● **Exercise requirements**
Pull each line containing "provided" from the data.

Stored dataset items
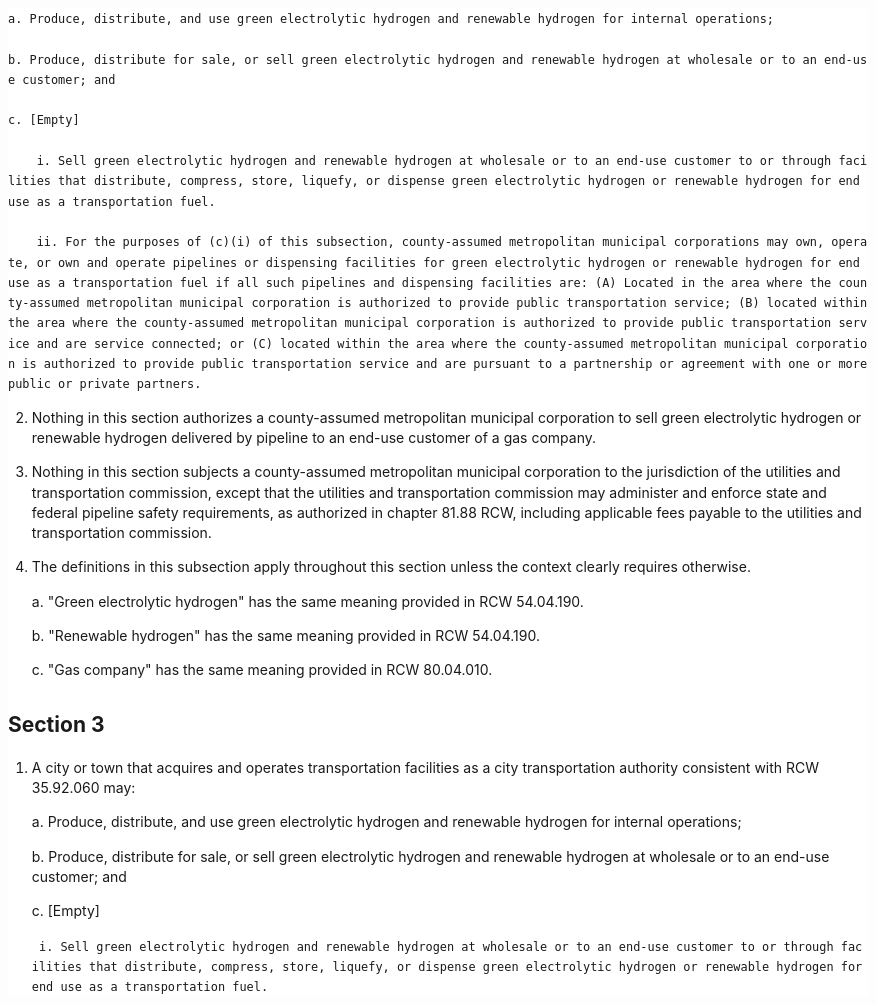     a. Produce, distribute, and use green electrolytic hydrogen and renewable hydrogen for internal operations;

    b. Produce, distribute for sale, or sell green electrolytic hydrogen and renewable hydrogen at wholesale or to an end-use customer; and

    c. [Empty]

        i. Sell green electrolytic hydrogen and renewable hydrogen at wholesale or to an end-use customer to or through facilities that distribute, compress, store, liquefy, or dispense green electrolytic hydrogen or renewable hydrogen for end use as a transportation fuel.

        ii. For the purposes of (c)(i) of this subsection, county-assumed metropolitan municipal corporations may own, operate, or own and operate pipelines or dispensing facilities for green electrolytic hydrogen or renewable hydrogen for end use as a transportation fuel if all such pipelines and dispensing facilities are: (A) Located in the area where the county-assumed metropolitan municipal corporation is authorized to provide public transportation service; (B) located within the area where the county-assumed metropolitan municipal corporation is authorized to provide public transportation service and are service connected; or (C) located within the area where the county-assumed metropolitan municipal corporation is authorized to provide public transportation service and are pursuant to a partnership or agreement with one or more public or private partners.

2. Nothing in this section authorizes a county-assumed metropolitan municipal corporation to sell green electrolytic hydrogen or renewable hydrogen delivered by pipeline to an end-use customer of a gas company.

3. Nothing in this section subjects a county-assumed metropolitan municipal corporation to the jurisdiction of the utilities and transportation commission, except that the utilities and transportation commission may administer and enforce state and federal pipeline safety requirements, as authorized in chapter 81.88 RCW, including applicable fees payable to the utilities and transportation commission.

4. The definitions in this subsection apply throughout this section unless the context clearly requires otherwise.

    a. "Green electrolytic hydrogen" has the same meaning provided in RCW 54.04.190.

    b. "Renewable hydrogen" has the same meaning provided in RCW 54.04.190.

    c. "Gas company" has the same meaning provided in RCW 80.04.010.

## Section 3
1. A city or town that acquires and operates transportation facilities as a city transportation authority consistent with RCW 35.92.060 may:

    a. Produce, distribute, and use green electrolytic hydrogen and renewable hydrogen for internal operations;

    b. Produce, distribute for sale, or sell green electrolytic hydrogen and renewable hydrogen at wholesale or to an end-use customer; and

    c. [Empty]

        i. Sell green electrolytic hydrogen and renewable hydrogen at wholesale or to an end-use customer to or through facilities that distribute, compress, store, liquefy, or dispense green electrolytic hydrogen or renewable hydrogen for end use as a transportation fuel.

● **Reply**
    a. "Green electrolytic hydrogen" has the same meaning provided in RCW 54.04.190.
    b. "Renewable hydrogen" has the same meaning provided in RCW 54.04.190.
    c. "Gas company" has the same meaning provided in RCW 80.04.010.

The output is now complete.